_EXERCISE GOAL_
The lines to copy from the data below are those that hold the string "push".

(Saved data entries)
********

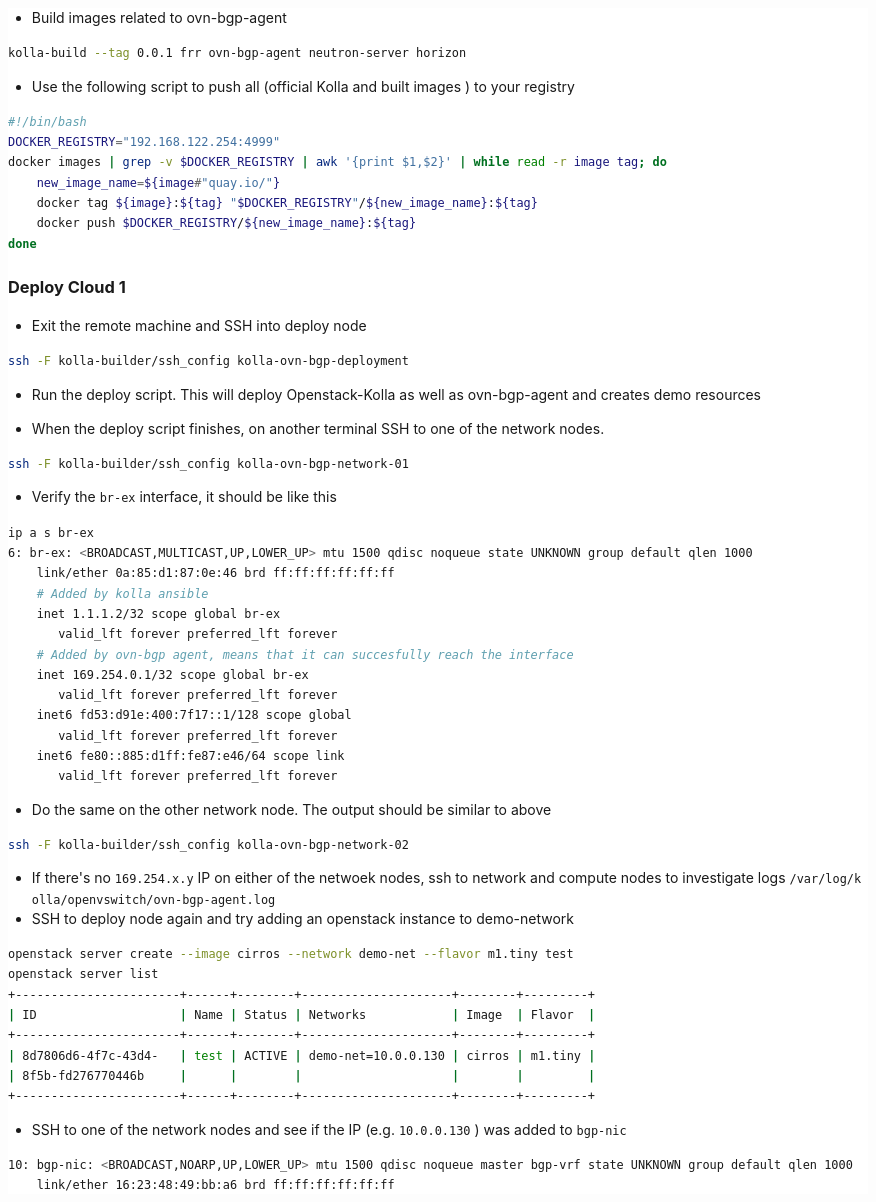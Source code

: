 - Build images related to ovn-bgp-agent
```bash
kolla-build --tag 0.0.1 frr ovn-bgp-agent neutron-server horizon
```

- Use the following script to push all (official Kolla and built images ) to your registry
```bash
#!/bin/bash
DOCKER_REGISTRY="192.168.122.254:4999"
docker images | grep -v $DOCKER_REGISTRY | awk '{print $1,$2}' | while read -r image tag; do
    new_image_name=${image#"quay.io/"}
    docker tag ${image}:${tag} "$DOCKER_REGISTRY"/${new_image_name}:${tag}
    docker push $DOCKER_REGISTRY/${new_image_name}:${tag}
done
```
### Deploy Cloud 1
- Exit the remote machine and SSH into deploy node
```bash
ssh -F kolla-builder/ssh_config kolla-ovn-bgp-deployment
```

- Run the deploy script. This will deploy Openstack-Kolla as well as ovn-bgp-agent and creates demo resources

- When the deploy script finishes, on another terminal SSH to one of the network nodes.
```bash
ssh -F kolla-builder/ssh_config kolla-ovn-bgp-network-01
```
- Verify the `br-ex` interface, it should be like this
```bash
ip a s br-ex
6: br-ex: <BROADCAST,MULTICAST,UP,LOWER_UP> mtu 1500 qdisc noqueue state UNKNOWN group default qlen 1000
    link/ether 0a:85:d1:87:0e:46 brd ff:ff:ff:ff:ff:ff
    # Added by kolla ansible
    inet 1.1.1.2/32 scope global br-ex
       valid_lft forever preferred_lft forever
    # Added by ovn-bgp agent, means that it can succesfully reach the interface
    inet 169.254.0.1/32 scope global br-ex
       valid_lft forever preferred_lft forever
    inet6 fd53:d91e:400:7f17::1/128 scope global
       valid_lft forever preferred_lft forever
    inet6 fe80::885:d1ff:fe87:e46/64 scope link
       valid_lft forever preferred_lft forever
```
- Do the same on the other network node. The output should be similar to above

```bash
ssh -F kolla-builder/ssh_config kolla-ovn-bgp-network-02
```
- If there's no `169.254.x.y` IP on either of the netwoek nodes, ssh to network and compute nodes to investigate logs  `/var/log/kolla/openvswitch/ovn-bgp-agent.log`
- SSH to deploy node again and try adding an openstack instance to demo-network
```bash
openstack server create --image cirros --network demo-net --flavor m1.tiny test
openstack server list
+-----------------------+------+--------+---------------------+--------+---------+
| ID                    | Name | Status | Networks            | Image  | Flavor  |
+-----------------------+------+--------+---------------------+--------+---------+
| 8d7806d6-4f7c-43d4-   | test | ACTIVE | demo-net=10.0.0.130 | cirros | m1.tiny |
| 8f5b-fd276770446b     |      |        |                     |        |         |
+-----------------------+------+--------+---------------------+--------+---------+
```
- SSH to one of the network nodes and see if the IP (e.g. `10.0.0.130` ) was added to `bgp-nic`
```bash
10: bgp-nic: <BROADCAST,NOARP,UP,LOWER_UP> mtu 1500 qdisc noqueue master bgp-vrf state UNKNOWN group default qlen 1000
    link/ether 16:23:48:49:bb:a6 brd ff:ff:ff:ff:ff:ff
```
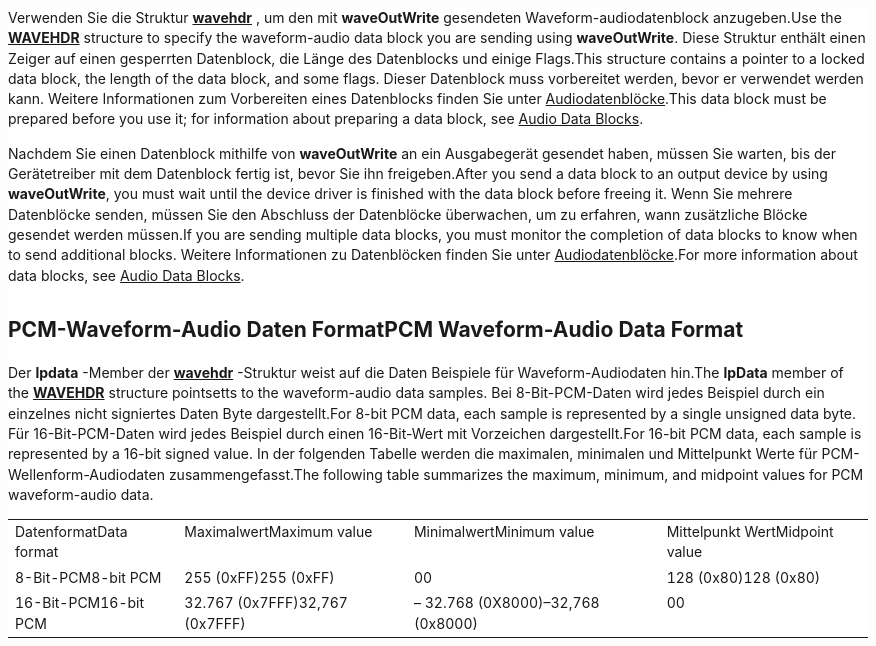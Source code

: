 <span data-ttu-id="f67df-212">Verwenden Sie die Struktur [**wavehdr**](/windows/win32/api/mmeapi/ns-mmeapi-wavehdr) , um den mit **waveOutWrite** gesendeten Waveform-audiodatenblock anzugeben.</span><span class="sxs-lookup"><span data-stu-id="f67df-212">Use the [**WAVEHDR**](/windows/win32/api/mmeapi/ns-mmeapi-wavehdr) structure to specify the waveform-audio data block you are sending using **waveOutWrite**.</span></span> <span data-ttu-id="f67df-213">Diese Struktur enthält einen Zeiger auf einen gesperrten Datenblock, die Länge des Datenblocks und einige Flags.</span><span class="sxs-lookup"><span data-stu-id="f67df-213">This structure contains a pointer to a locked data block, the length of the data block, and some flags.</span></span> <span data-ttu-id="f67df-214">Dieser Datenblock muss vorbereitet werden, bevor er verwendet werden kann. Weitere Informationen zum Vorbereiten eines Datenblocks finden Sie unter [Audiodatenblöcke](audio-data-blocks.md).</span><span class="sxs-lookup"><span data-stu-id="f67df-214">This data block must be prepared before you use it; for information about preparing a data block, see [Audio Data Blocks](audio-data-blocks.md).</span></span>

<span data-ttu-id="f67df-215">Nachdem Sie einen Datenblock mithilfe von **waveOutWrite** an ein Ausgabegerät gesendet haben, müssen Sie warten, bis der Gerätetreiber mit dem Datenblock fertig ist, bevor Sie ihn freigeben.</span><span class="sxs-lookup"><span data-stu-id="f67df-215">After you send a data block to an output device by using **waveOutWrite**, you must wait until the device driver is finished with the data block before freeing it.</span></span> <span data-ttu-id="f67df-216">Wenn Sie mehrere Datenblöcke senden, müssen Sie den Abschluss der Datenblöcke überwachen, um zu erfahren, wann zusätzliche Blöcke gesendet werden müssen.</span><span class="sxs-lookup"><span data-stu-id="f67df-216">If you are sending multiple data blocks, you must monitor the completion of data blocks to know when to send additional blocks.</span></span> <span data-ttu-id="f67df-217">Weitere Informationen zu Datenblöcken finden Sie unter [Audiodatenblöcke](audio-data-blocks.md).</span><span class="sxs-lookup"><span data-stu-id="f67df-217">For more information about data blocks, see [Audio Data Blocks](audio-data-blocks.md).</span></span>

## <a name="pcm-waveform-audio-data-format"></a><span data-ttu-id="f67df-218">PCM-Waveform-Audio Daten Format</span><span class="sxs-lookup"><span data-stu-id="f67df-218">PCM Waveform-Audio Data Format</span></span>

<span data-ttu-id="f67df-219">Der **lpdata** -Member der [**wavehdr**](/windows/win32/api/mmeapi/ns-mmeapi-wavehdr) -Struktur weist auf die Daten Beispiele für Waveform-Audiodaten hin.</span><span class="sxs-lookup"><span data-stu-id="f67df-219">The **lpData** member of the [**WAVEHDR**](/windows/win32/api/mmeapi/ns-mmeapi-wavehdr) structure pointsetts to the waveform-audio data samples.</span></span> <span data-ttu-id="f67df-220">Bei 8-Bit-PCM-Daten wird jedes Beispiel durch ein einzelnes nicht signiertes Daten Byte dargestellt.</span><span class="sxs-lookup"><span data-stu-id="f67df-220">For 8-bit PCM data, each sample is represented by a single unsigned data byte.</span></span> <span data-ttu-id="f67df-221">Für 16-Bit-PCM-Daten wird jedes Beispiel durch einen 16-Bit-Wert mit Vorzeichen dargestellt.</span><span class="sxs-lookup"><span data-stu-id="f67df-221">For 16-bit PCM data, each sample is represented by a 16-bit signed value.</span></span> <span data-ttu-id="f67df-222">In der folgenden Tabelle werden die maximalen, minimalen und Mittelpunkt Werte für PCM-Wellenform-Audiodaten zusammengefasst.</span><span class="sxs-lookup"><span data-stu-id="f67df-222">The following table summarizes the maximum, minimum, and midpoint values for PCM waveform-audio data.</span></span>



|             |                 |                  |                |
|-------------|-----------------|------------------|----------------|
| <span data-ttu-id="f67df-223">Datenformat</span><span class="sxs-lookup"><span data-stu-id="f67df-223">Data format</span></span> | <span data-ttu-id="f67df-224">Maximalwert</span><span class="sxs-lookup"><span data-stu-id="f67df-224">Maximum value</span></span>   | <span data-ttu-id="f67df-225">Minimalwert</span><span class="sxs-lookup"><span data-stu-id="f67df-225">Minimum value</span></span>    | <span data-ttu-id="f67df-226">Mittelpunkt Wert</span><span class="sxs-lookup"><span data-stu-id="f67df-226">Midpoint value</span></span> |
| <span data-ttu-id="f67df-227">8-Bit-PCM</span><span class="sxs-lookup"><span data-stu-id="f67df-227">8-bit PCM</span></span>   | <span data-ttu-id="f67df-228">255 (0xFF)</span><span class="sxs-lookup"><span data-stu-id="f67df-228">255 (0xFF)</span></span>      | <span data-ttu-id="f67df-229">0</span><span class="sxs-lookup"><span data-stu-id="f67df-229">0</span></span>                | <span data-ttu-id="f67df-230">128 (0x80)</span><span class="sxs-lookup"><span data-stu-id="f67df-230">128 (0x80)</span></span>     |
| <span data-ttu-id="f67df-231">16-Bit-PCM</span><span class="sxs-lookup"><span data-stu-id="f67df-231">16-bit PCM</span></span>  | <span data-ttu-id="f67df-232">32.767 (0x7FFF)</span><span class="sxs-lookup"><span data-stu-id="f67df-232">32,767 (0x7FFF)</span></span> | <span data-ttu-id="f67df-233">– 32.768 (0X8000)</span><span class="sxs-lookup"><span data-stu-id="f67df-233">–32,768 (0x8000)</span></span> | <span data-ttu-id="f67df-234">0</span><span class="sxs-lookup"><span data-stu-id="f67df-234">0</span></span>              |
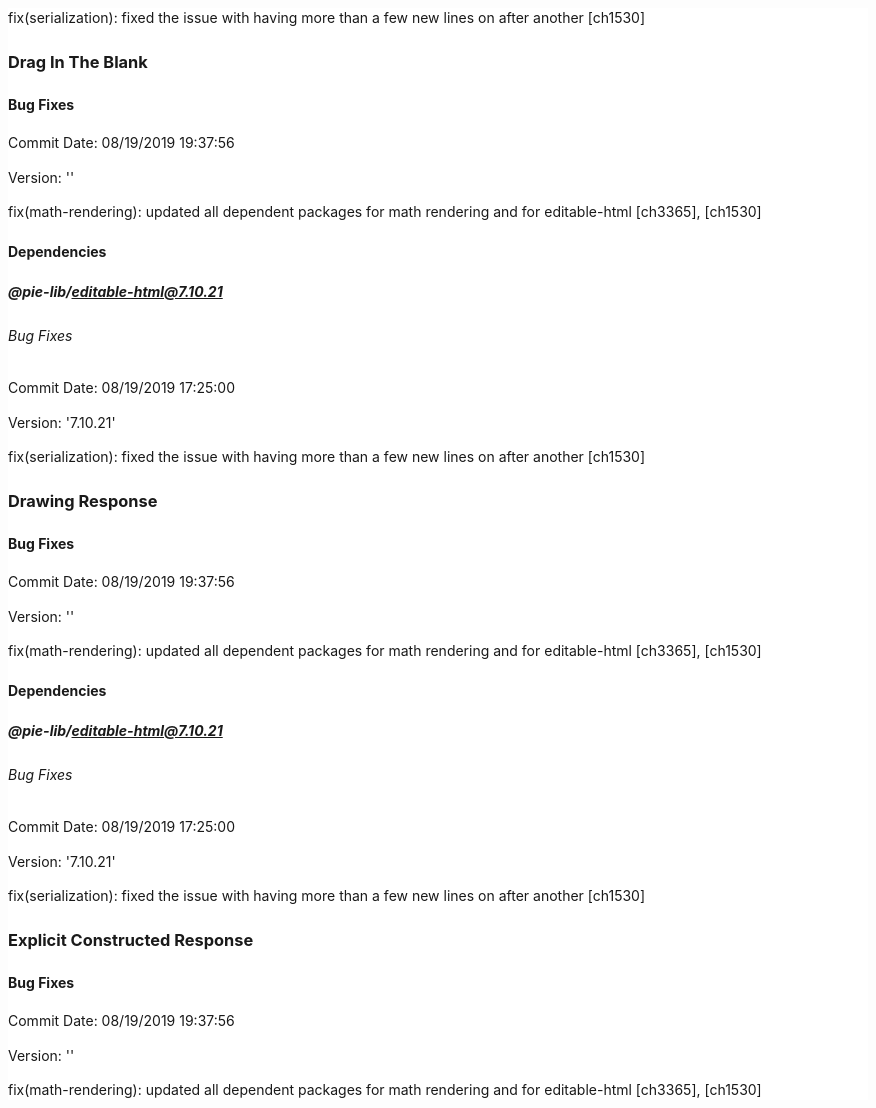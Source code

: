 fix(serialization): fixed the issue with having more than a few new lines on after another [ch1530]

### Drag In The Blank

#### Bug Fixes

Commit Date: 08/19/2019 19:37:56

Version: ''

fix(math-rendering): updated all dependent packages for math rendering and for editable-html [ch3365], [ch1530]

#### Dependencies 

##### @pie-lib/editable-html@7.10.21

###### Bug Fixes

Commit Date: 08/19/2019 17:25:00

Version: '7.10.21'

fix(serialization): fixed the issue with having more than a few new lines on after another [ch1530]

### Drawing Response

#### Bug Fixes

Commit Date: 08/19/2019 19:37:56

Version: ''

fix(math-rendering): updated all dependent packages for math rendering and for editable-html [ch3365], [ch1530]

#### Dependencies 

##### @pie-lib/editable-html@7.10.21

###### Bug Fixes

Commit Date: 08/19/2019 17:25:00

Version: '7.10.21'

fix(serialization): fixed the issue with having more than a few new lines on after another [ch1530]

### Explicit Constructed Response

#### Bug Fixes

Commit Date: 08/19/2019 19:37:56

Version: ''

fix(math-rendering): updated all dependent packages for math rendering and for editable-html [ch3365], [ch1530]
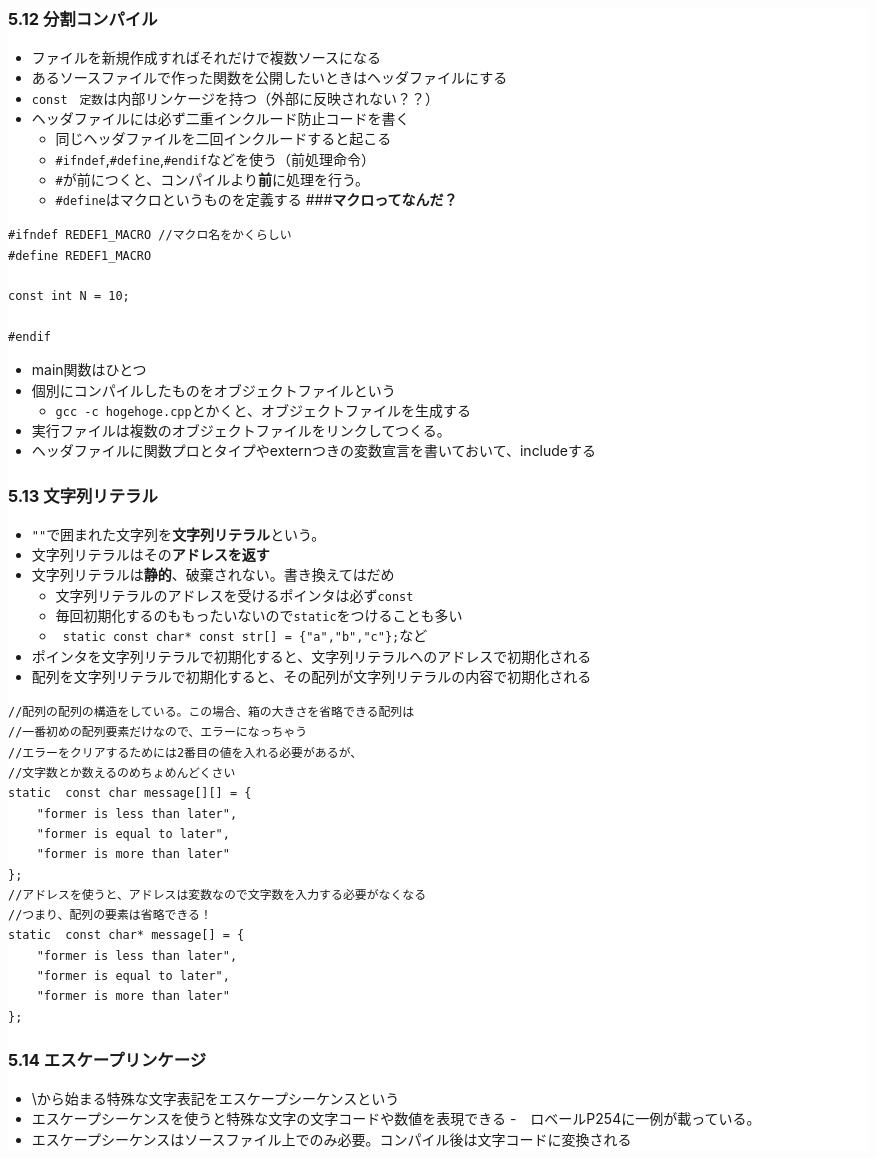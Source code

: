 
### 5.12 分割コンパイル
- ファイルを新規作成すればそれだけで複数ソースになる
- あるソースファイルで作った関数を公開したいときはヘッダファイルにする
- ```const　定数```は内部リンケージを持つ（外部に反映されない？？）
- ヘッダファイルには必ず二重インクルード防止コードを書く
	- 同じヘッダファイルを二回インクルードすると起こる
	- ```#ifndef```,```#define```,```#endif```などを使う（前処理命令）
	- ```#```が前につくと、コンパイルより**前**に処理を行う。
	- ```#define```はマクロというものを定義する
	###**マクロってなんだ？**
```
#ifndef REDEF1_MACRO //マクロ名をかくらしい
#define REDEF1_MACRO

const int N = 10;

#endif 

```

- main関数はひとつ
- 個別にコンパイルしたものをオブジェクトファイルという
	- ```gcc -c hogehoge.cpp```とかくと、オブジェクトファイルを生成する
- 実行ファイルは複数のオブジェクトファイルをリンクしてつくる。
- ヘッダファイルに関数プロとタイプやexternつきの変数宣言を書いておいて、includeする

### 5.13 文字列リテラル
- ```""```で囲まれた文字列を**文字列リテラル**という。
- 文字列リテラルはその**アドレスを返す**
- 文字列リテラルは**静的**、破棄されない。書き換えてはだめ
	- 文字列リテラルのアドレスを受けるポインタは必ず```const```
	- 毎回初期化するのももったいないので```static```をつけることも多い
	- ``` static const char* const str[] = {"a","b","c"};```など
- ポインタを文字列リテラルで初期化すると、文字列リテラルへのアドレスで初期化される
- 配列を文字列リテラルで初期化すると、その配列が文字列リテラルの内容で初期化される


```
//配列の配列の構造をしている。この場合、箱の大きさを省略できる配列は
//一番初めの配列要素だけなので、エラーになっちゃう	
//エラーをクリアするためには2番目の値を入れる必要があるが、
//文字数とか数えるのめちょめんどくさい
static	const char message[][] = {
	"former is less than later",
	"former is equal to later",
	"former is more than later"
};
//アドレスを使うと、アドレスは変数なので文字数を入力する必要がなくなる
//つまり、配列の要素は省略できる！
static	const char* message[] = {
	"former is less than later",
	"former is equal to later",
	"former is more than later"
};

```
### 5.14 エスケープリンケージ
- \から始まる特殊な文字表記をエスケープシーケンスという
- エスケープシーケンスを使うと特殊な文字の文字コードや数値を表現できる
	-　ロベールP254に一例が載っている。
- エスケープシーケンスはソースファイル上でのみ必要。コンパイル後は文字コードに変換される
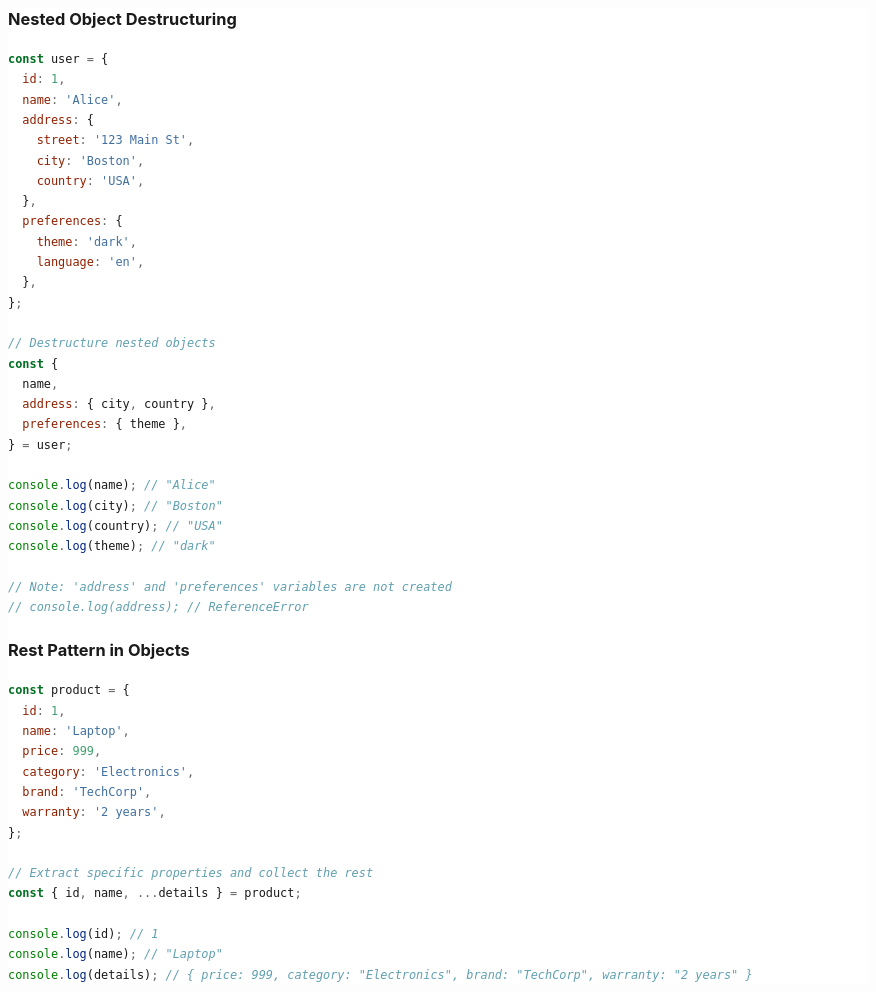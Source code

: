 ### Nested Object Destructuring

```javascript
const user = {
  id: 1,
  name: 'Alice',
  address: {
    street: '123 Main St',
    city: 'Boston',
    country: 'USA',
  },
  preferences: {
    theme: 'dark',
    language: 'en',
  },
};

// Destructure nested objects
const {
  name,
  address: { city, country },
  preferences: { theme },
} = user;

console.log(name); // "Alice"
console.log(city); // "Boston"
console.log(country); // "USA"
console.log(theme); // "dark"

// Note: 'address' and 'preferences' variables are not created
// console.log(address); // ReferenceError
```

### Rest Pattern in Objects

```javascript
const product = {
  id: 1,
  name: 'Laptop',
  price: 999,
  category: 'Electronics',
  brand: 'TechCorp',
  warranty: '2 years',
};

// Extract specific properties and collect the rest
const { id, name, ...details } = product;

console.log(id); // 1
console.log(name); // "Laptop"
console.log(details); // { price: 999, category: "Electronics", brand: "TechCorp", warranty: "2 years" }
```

********

_COMPLETED EXERCISE_
- Use the following script to push all (official Kolla and built images ) to your registry
    docker push $DOCKER_REGISTRY/${new_image_name}:${tag}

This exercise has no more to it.